Problem requirements = Begin with the first line below and retype each line exactly through the line containing "Memorial Day is". Any pictures are to be left out.

[Records from a dataset]
[Start of section]

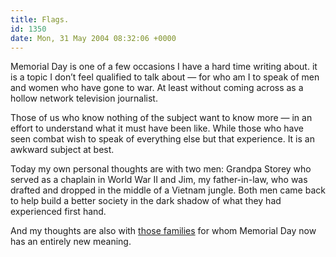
 ```yaml
---
title: Flags.
id: 1350
date: Mon, 31 May 2004 08:32:06 +0000
---
```


Memorial Day is one of a few occasions I have a hard time writing about. it is a topic I don’t feel qualified to talk about — for who am I to speak of men and women who have gone to war. At least without coming across as a hollow network television journalist.  

Those of us who know nothing of the subject want to know more — in an effort to understand what it must have been like. While those who have seen combat wish to speak of everything else but that experience. It is an awkward subject at best.  

Today my own personal thoughts are with two men: Grandpa Storey who served as a chaplain in World War II and Jim, my father-in-law, who was drafted and dropped in the middle of a Vietnam jungle. Both men came back to help build a better society in the dark shadow of what they had experienced first hand.  

And my thoughts are also with [those families](http://www.doonesbury.com/strip/dailydose/index.html?uc_full_date=20040530) for whom Memorial Day now has an entirely new meaning.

[End of section]

Result =
 ```yaml
---
title: Flags.
id: 1350
date: Mon, 31 May 2004 08:32:06 +0000
---
```


Memorial Day is one of a few occasions I have a hard time writing about. it is a topic I don’t feel qualified to talk about — for who am I to speak of men and women who have gone to war. At least without coming across as a hollow network television journalist.  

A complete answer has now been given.